Influence of ovarian muscle contraction and oocyte growth on egg chamber elongation in Drosophila

Abstract

Organs are formed from multiple cell types that make distinct contributions to their shape. The Drosophila egg chamber provides a tractable model to dissect such contributions during morphogenesis. Egg chambers consist of 16 germ cells (GCs) surrounded by a somatic epithelium. Initially spherical, these structures elongate as they mature. This morphogenesis is thought to occur through a 'molecular corset' mechanism, whereby structural elements within the epithelium become circumferentially organized perpendicular to the elongation axis and resist the expansive growth of the GCs to promote elongation. Whether this epithelial organization provides the hypothesized constraining force has been difficult to discern, however, and a role for GC growth has not been demonstrated. Here, we provide evidence for this mechanism by altering the contractile activity of the tubular muscle sheath that surrounds developing egg chambers. Muscle hypo-contraction indirectly reduces GC growth and shortens the egg, which demonstrates the necessity of GC growth for elongation. Conversely, muscle hyper-contraction enhances the elongation program. Although this is an abnormal function for this muscle, this observation suggests that a corset-like force from the egg chamber's exterior could promote its lengthening. These findings highlight how physical contributions from several cell types are integrated to shape an organ.
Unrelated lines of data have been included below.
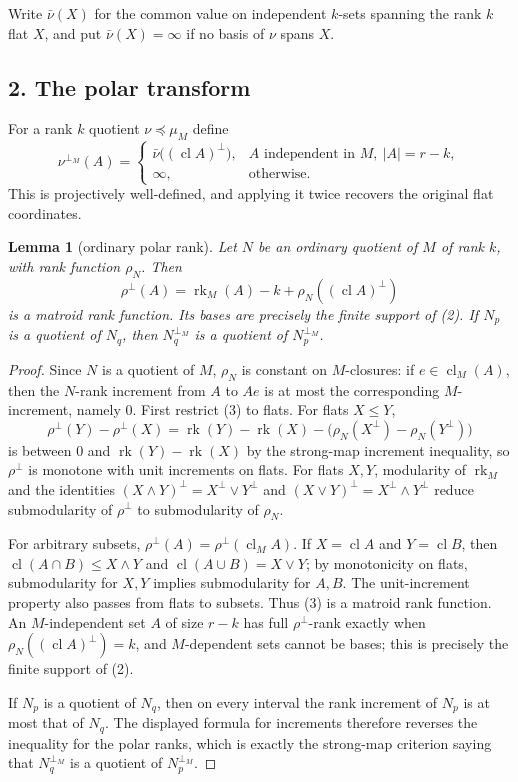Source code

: \documentclass[12pt]{article}
\newcommand{\rk}{\operatorname{rk}}
\newcommand{\cl}{\operatorname{cl}}
\newtheorem{lemma}{Lemma}
\begin{document}
Write $\bar\nu(X)$ for the common value on independent $k$-sets spanning
the rank $k$ flat $X$, and put $\bar\nu(X)=\infty$ if no basis of $\nu$
spans $X$.

\subsection*{2. The polar transform}

For a rank $k$ quotient $\nu\preceq\mu_M$ define
\[
 \nu^{\perp_M}(A)=
 \begin{cases}
   \bar\nu\bigl((\cl A)^\perp\bigr),
      & A\text{ independent in }M,\ |A|=r-k,\\
   \infty,&\text{otherwise.}
 \end{cases}                                                 \tag{2}
\]
This is projectively well-defined, and applying it twice recovers the
original flat coordinates.

\begin{lemma}[ordinary polar rank]\label{lem:ordinary}
Let $N$ be an ordinary quotient of $M$ of rank $k$, with rank function
$\rho_N$.  Then
\[
        \rho^\perp(A)=\rk_M(A)-k+\rho_N((\cl A)^\perp)          \tag{3}
\]
is a matroid rank function.  Its bases are precisely the finite support
of (2).  If $N_p$ is a quotient of $N_q$, then
$N_q^{\perp_M}$ is a quotient of $N_p^{\perp_M}$.
\end{lemma}

\begin{proof}
Since $N$ is a quotient of $M$, $\rho_N$ is constant on $M$-closures:
if $e\in\cl_M(A)$, then the $N$-rank increment from $A$ to $Ae$ is at
most the corresponding $M$-increment, namely $0$.  First restrict (3) to
flats.  For flats $X\le Y$,
\[
\rho^\perp(Y)-\rho^\perp(X)
 =\rk(Y)-\rk(X)-\bigl(\rho_N(X^\perp)-\rho_N(Y^\perp)\bigr)
\]
is between $0$ and $\rk(Y)-\rk(X)$ by the strong-map increment
inequality, so $\rho^\perp$ is monotone with unit increments on flats.
For flats $X,Y$, modularity of $\rk_M$ and the identities
$(X\wedge Y)^\perp=X^\perp\vee Y^\perp$ and
$(X\vee Y)^\perp=X^\perp\wedge Y^\perp$ reduce submodularity of
$\rho^\perp$ to submodularity of $\rho_N$.

For arbitrary subsets, $\rho^\perp(A)=\rho^\perp(\cl_M A)$.  If
$X=\cl A$ and $Y=\cl B$, then
$\cl(A\cap B)\le X\wedge Y$ and $\cl(A\cup B)=X\vee Y$; by monotonicity
on flats, submodularity for $X,Y$ implies submodularity for $A,B$.
The unit-increment property also passes from flats to subsets.  Thus
(3) is a matroid rank function.  An $M$-independent set $A$ of size
$r-k$ has full $\rho^\perp$-rank exactly when
$\rho_N((\cl A)^\perp)=k$, and $M$-dependent sets cannot be bases; this
is precisely the finite support of (2).

If $N_p$ is a quotient of $N_q$, then on every interval the rank
increment of $N_p$ is at most that of $N_q$.  The displayed formula for
increments therefore reverses the inequality for the polar ranks, which
is exactly the strong-map criterion saying that $N_q^{\perp_M}$ is a
quotient of $N_p^{\perp_M}$.
\end{proof}
\end{document}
Keywords: Drosophila; Egg chamber; Laminin; Morphogenesis; Muscular dystrophy; Vitellogenesis.

Fig. 1.

Introduction to Drosophila ovary structure and Laminin isoforms. (A) A pair of ovaries with two ovarioles highlighted. Modified from Miller (1950), used with permission from Cold Spring Harbor Laboratory Press. (B) An ovariole showing egg chamber morphology at several stages. Ovarian muscles are not shown. (C) Micrographs showing how the muscle sheath envelops the egg chambers. All cells are stained with Phalloidin. The muscle sheath has been false colored red. Ovariole (top panel), transverse (bottom left) and surface views of the same egg chamber (bottom right). (D) Schematic of Drosophila's two Laminin isoforms, LamininA and LamininW.

Fig. 2.

Wb is required in the muscle sheath to shape the egg. (A) Schematic showing how egg aspect ratio was measured. (B) tj-Gal4 drives UAS-mCD8-eGFP in the follicle cells and muscle sheath (arrowheads). (C) tj-Gal4 driving wb-RNAi decreases the egg's aspect ratio. (D) Mef2-Gal4 drives UAS-mCD8-eGFP in the muscle sheath (arrowheads), not the follicle cells. (E) Mef2-Gal4 driving wb-RNAi also decreases the egg's aspect ratio. (F) tj-Gal4, Mef2-Gal80 drives UAS-mCD8-eGFP in the follicle cells, but not the muscle sheath (arrowheads). (G) tj-Gal4, Mef2-Gal80 driving LanA-RNAi decreases the egg's aspect ratio. Driving wb-RNAi has no effect. Scale bars: 20 µm. Data represent mean±s.d., Student's t-test; N.S., not significant; ***P<0.001; n=9-10 eggs per condition. Newly eclosed females were cultured for 6 days at 29°C.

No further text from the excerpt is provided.